> **EXERCISE DESCRIPTION**
Retype all of the entries word for word.

> **GIVEN DATA**
● ● ● ●

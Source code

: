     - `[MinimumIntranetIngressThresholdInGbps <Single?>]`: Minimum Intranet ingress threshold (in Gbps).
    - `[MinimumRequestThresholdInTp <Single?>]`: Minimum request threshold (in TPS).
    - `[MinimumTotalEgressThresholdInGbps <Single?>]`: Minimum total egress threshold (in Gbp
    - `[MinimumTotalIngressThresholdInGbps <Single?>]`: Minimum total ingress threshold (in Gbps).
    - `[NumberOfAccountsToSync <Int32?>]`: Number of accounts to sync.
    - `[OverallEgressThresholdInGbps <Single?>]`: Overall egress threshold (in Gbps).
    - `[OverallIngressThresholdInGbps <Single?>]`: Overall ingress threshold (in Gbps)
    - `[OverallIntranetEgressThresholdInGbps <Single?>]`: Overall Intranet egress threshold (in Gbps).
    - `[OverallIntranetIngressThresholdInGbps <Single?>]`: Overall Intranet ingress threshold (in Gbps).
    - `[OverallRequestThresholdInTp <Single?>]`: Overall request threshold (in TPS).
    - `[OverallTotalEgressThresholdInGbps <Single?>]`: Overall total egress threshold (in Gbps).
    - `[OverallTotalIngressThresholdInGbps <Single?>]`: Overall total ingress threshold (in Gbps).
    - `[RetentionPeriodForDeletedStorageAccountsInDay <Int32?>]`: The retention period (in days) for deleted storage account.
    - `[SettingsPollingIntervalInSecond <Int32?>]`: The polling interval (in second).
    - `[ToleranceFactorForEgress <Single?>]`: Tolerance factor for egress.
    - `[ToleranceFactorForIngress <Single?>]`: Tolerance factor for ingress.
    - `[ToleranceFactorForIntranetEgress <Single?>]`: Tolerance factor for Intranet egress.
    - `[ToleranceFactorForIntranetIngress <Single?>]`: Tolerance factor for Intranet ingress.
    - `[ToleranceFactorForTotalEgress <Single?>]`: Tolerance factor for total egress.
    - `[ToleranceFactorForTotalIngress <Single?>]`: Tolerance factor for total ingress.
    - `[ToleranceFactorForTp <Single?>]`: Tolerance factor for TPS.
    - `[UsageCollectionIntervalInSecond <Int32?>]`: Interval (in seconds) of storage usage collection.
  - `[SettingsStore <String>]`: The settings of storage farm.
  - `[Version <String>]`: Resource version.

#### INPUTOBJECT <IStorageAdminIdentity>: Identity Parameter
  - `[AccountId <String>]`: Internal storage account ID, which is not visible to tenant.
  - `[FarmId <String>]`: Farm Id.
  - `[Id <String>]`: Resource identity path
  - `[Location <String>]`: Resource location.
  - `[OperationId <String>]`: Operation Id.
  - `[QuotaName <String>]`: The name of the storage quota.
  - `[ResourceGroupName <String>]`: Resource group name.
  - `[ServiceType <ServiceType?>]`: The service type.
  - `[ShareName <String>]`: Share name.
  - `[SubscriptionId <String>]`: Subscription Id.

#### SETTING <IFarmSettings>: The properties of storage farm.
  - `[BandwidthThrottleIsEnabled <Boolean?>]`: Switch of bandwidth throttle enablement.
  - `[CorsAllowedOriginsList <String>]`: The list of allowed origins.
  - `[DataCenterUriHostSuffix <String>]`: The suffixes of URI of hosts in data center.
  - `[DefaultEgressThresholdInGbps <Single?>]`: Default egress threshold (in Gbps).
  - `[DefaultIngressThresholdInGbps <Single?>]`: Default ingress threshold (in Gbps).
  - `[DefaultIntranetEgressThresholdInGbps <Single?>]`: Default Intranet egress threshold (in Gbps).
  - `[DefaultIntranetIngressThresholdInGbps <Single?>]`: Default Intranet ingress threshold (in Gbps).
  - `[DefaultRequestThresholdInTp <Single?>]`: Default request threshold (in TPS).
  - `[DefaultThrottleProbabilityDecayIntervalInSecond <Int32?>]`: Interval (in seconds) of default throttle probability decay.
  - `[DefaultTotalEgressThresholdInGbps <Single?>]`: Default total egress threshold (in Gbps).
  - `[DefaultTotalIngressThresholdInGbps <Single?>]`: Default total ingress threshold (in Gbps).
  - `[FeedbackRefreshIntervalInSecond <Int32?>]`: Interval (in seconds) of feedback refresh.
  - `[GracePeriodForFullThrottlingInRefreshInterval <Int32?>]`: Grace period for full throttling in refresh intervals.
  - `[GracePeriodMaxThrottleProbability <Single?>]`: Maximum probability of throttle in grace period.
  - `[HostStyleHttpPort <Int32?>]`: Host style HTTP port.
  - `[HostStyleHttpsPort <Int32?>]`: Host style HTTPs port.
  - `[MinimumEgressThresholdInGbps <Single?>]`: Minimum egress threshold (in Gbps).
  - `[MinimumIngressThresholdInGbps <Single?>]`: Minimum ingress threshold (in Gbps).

● ● ● ●

> **RESPONSE BOX**
Source code

:     - `[MinimumIntranetIngressThresholdInGbps <Single?>]`: Minimum Intranet ingress threshold (in Gbps).
    - `[MinimumRequestThresholdInTp <Single?>]`: Minimum request threshold (in TPS).
    - `[MinimumTotalEgressThresholdInGbps <Single?>]`: Minimum total egress threshold (in Gbp
    - `[MinimumTotalIngressThresholdInGbps <Single?>]`: Minimum total ingress threshold (in Gbps).
    - `[NumberOfAccountsToSync <Int32?>]`: Number of accounts to sync.
    - `[OverallEgressThresholdInGbps <Single?>]`: Overall egress threshold (in Gbps).
    - `[OverallIngressThresholdInGbps <Single?>]`: Overall ingress threshold (in Gbps)
    - `[OverallIntranetEgressThresholdInGbps <Single?>]`: Overall Intranet egress threshold (in Gbps).
    - `[OverallIntranetIngressThresholdInGbps <Single?>]`: Overall Intranet ingress threshold (in Gbps).
    - `[OverallRequestThresholdInTp <Single?>]`: Overall request threshold (in TPS).
    - `[OverallTotalEgressThresholdInGbps <Single?>]`: Overall total egress threshold (in Gbps).
    - `[OverallTotalIngressThresholdInGbps <Single?>]`: Overall total ingress threshold (in Gbps).
    - `[RetentionPeriodForDeletedStorageAccountsInDay <Int32?>]`: The retention period (in days) for deleted storage account.
    - `[SettingsPollingIntervalInSecond <Int32?>]`: The polling interval (in second).
    - `[ToleranceFactorForEgress <Single?>]`: Tolerance factor for egress.
    - `[ToleranceFactorForIngress <Single?>]`: Tolerance factor for ingress.
    - `[ToleranceFactorForIntranetEgress <Single?>]`: Tolerance factor for Intranet egress.
    - `[ToleranceFactorForIntranetIngress <Single?>]`: Tolerance factor for Intranet ingress.
    - `[ToleranceFactorForTotalEgress <Single?>]`: Tolerance factor for total egress.
    - `[ToleranceFactorForTotalIngress <Single?>]`: Tolerance factor for total ingress.
    - `[ToleranceFactorForTp <Single?>]`: Tolerance factor for TPS.
    - `[UsageCollectionIntervalInSecond <Int32?>]`: Interval (in seconds) of storage usage collection.
  - `[SettingsStore <String>]`: The settings of storage farm.
  - `[Version <String>]`: Resource version.

#### INPUTOBJECT <IStorageAdminIdentity>: Identity Parameter
  - `[AccountId <String>]`: Internal storage account ID, which is not visible to tenant.
  - `[FarmId <String>]`: Farm Id.
  - `[Id <String>]`: Resource identity path
  - `[Location <String>]`: Resource location.
  - `[OperationId <String>]`: Operation Id.
  - `[QuotaName <String>]`: The name of the storage quota.
  - `[ResourceGroupName <String>]`: Resource group name.
  - `[ServiceType <ServiceType?>]`: The service type.
  - `[ShareName <String>]`: Share name.
  - `[SubscriptionId <String>]`: Subscription Id.

#### SETTING <IFarmSettings>: The properties of storage farm.
  - `[BandwidthThrottleIsEnabled <Boolean?>]`: Switch of bandwidth throttle enablement.
  - `[CorsAllowedOriginsList <String>]`: The list of allowed origins.
  - `[DataCenterUriHostSuffix <String>]`: The suffixes of URI of hosts in data center.
  - `[DefaultEgressThresholdInGbps <Single?>]`: Default egress threshold (in Gbps).
  - `[DefaultIngressThresholdInGbps <Single?>]`: Default ingress threshold (in Gbps).
  - `[DefaultIntranetEgressThresholdInGbps <Single?>]`: Default Intranet egress threshold (in Gbps).
  - `[DefaultIntranetIngressThresholdInGbps <Single?>]`: Default Intranet ingress threshold (in Gbps).
  - `[DefaultRequestThresholdInTp <Single?>]`: Default request threshold (in TPS).
  - `[DefaultThrottleProbabilityDecayIntervalInSecond <Int32?>]`: Interval (in seconds) of default throttle probability decay.
  - `[DefaultTotalEgressThresholdInGbps <Single?>]`: Default total egress threshold (in Gbps).
  - `[DefaultTotalIngressThresholdInGbps <Single?>]`: Default total ingress threshold (in Gbps).
  - `[FeedbackRefreshIntervalInSecond <Int32?>]`: Interval (in seconds) of feedback refresh.
  - `[GracePeriodForFullThrottlingInRefreshInterval <Int32?>]`: Grace period for full throttling in refresh intervals.
  - `[GracePeriodMaxThrottleProbability <Single?>]`: Maximum probability of throttle in grace period.
  - `[HostStyleHttpPort <Int32?>]`: Host style HTTP port.
  - `[HostStyleHttpsPort <Int32?>]`: Host style HTTPs port.
  - `[MinimumEgressThresholdInGbps <Single?>]`: Minimum egress threshold (in Gbps).
  - `[MinimumIngressThresholdInGbps <Single?>]`: Minimum ingress threshold (in Gbps).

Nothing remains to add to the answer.